> **WORK TO COMPLETE**
When a line of the records below contains the string "where", copy that whole line.

┌──

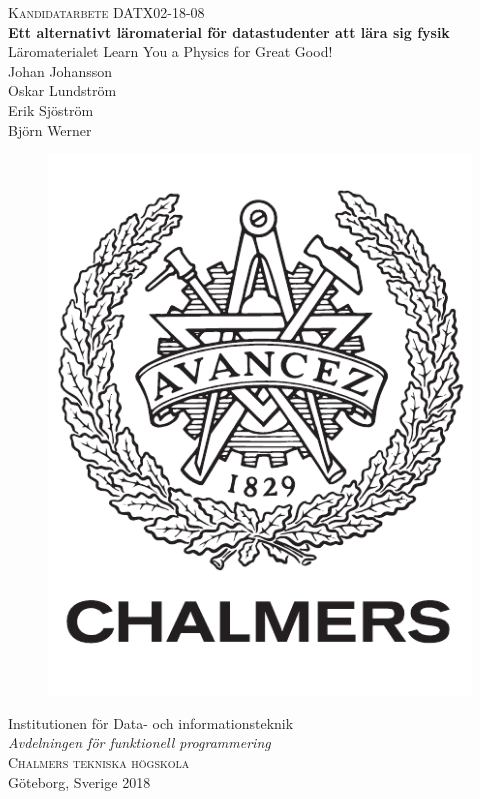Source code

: \newpage
\restoregeometry
\thispagestyle{empty}
\mbox{}


\newpage
\thispagestyle{empty}
\begin{center}
	\textsc{\large Kandidatarbete DATX02-18-08}\\[4cm]		%
	\textbf{\Large Ett alternativt läromaterial för datastudenter att lära sig fysik} \\[1cm]
	{\large Läromaterialet Learn You a Physics for Great Good!}\\[1cm]
	{\large Johan Johansson}\\
  {\large Oskar Lundström}\\
 	{\large Erik Sjöström}\\
  {\large Björn Werner}\\

	\vfill
	\begin{figure}[H]
	\centering
	\includegraphics[width=0.2\pdfpagewidth]{figure/auxiliary/logo_swe.pdf} \\
	\end{figure}	\vspace{5mm}

	Institutionen för Data- och informationsteknik \\
	\emph{Avdelningen för funktionell programmering}\\
	\textsc{Chalmers tekniska högskola} \\
	Göteborg, Sverige 2018 \\
\end{center}


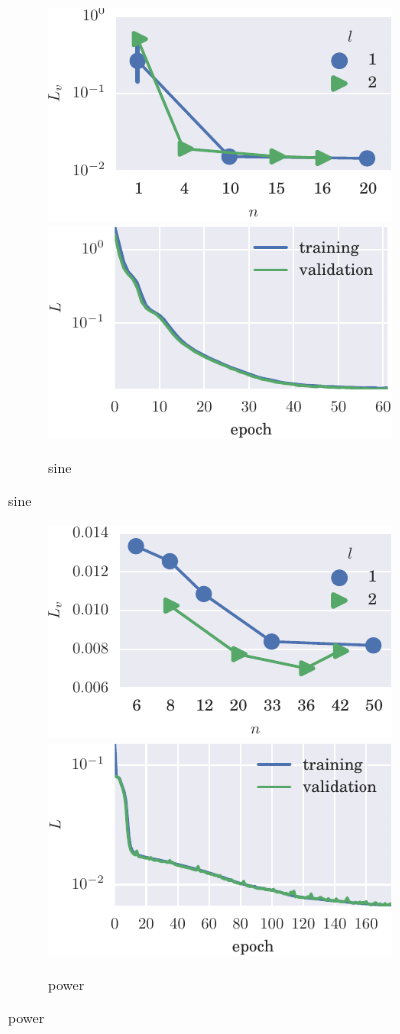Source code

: \begin{figure}[!hp]
\ContinuedFloat
  
    \begin{subfigure}[t]{\textwidth}
        \includegraphics[width=.5\textwidth]{figs/bo_sin.pdf}
        \includegraphics[width=.5\textwidth]{figs/trn_sin.pdf}
        \caption{sine}
    \end{subfigure}%

\end{figure}
\begin{figure}[!hp]
\ContinuedFloat

    \begin{subfigure}[t]{\textwidth} 
        \includegraphics[width=.5\textwidth]{figs/bo_power.pdf}
        \includegraphics[width=.5\textwidth]{figs/trn_power.pdf}
        \caption{power}
    \end{subfigure}%

\end{figure}
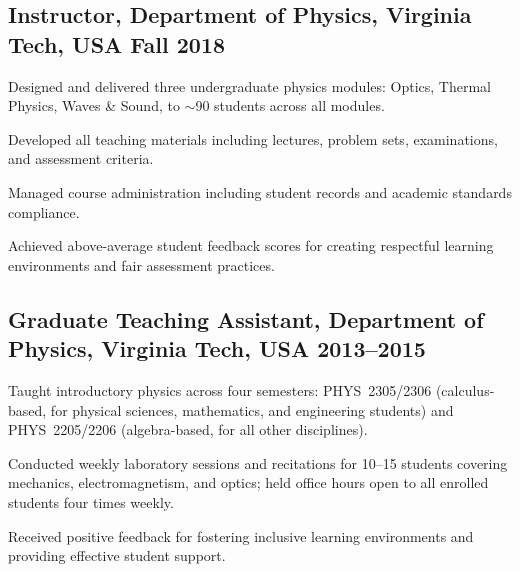 
\subsection{Instructor, Department of Physics, Virginia Tech, USA \hfill Fall 2018}
\begin{zitemize}
    \item Designed and delivered three undergraduate physics modules: Optics, Thermal Physics, Waves \& Sound, to $\sim$90 students across all modules.
    \item Developed all teaching materials including lectures, problem sets, examinations, and assessment criteria.
    \item Managed course administration including student records and academic standards compliance.
    \item Achieved above-average student feedback scores for creating respectful learning environments and fair assessment practices.
\end{zitemize}


\newpage
\subsection{Graduate Teaching Assistant, Department of Physics, Virginia Tech, USA \hfill 2013--2015}
\begin{zitemize}
    \item Taught introductory physics across four semesters: PHYS~2305/2306 (calculus-based, for physical sciences, mathematics, and engineering students) and PHYS~2205/2206 (algebra-based, for all other disciplines).
    \item Conducted weekly laboratory sessions and recitations for 10--15 students covering mechanics, electromagnetism, and optics; held office hours open to all enrolled students four times weekly.
    \item Received positive feedback for fostering inclusive learning environments and providing effective student support.
\end{zitemize}
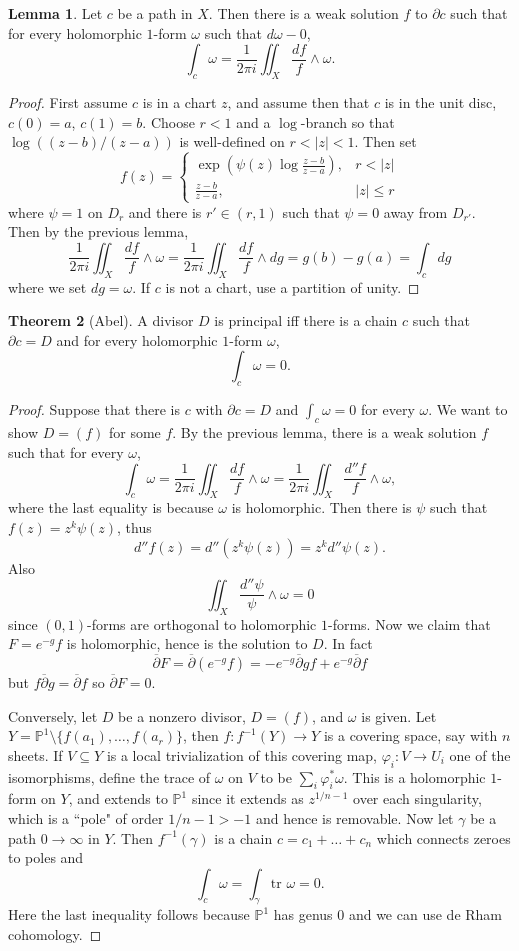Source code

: \documentclass[12pt]{book}
\newcommand{\PP}{\mathbb{P}}
\newcommand{\dbar}{\overline\partial}
\theoremstyle{definition}
\newtheorem{theorem}{Theorem}[chapter]
\newtheorem{lemma}[theorem]{Lemma}
\begin{document}
\begin{lemma}
Let $c$ be a path in $X$. Then there is a weak solution $f$ to $\partial c$ such that for every holomorphic $1$-form $\omega$ such that $d\omega - 0$,
$$\int_c \omega = \frac{1}{2\pi i} \iint_X \frac{df}{f} \wedge \omega.$$
\end{lemma}
\begin{proof}
First assume $c$ is in a chart $z$, and assume then that $c$ is in the unit disc, $c(0) = a$, $c(1) = b$.
Choose $r < 1$ and a $\log$-branch so that $\log((z-b)/(z-a))$ is well-defined on $r < |z| < 1$.
Then set
$$f(z) = \begin{cases}\exp(\psi(z) \log\frac{z-b}{z-a}), &r < |z|\\
\frac{z-b}{z-a}, &|z| \leq r
\end{cases}$$
where $\psi = 1$ on $D_r$ and there is $r' \in (r, 1)$ such that $\psi = 0$ away from $D_{r'}$.
Then by the previous lemma,
$$\frac{1}{2\pi i} \iint_X \frac{df}{f} \wedge \omega = \frac{1}{2\pi i} \iint_X \frac{df}{f} \wedge dg = g(b) - g(a) = \int_c dg$$
where we set $dg = \omega$.
If $c$ is not a chart, use a partition of unity.
\end{proof}

\begin{theorem}[Abel]
A divisor $D$ is principal iff there is a chain $c$ such that $\partial c = D$ and for every holomorphic $1$-form $\omega$,
$$\int_c \omega = 0.$$
\end{theorem}
\begin{proof}
Suppose that there is $c$ with $\partial c = D$ and $\int_c \omega = 0$ for every $\omega$.
We want to show $D = (f)$ for some $f$.
By the previous lemma, there is a weak solution $f$ such that for every $\omega$,
$$\int_c \omega = \frac{1}{2\pi i} \iint_X \frac{df}{f} \wedge \omega = \frac{1}{2\pi i} \iint_X \frac{d''f}{f} \wedge \omega,$$
where the last equality is because $\omega$ is holomorphic. Then there is $\psi$ such that $f(z) = z^k\psi(z)$, thus
$$d''f(z) = d''(z^k\psi(z)) = z^k d''\psi(z).$$
Also
$$\iint_X \frac{d'' \psi}{\psi} \wedge \omega = 0$$
since $(0,1)$-forms are orthogonal to holomorphic $1$-forms.
Now we claim that $F = e^{-g}f$ is holomorphic, hence is the solution to $D$.
In fact
$$\dbar F = \dbar(e^{-g}f) = -e^{-g} \dbar g f + e^{-g} \dbar f$$
but $f\dbar g = \dbar f$ so $\dbar F = 0$.

Conversely, let $D$ be a nonzero divisor, $D = (f)$, and $\omega$ is given.
Let $Y = \PP^1 \setminus \{f(a_1), \dots, f(a_r)\}$, then $f: f^{-1}(Y) \to Y$ is a covering space, say with $n$ sheets.
If $V \subseteq Y$ is a local trivialization of this covering map, $\varphi_i: V \to U_i$ one of the isomorphisms, define the trace of $\omega$ on $V$ to be $\sum_i \varphi_i^* \omega$.
This is a holomorphic $1$-form on $Y$, and extends to $\PP^1$ since it extends as $z^{1/n - 1}$ over each singularity, which is a ``pole" of order $1/n - 1 > -1$ and hence is removable.
Now let $\gamma$ be a path $0 \to \infty$ in $Y$.
Then $f^{-1}(\gamma)$ is a chain $c = c_1 + \dots + c_n$ which connects zeroes to poles and
$$\int_c \omega = \int_\gamma \text{tr } \omega = 0.$$
Here the last inequality follows because $\PP^1$ has genus $0$ and we can use de Rham cohomology.
\end{proof}
\end{document}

└──

> **EXERCISE RESULT**
where $\psi = 1$ on $D_r$ and there is $r' \in (r, 1)$ such that $\psi = 0$ away from $D_{r'}$.
where we set $dg = \omega$.
where the last equality is because $\omega$ is holomorphic. Then there is $\psi$ such that $f(z) = z^k\psi(z)$, thus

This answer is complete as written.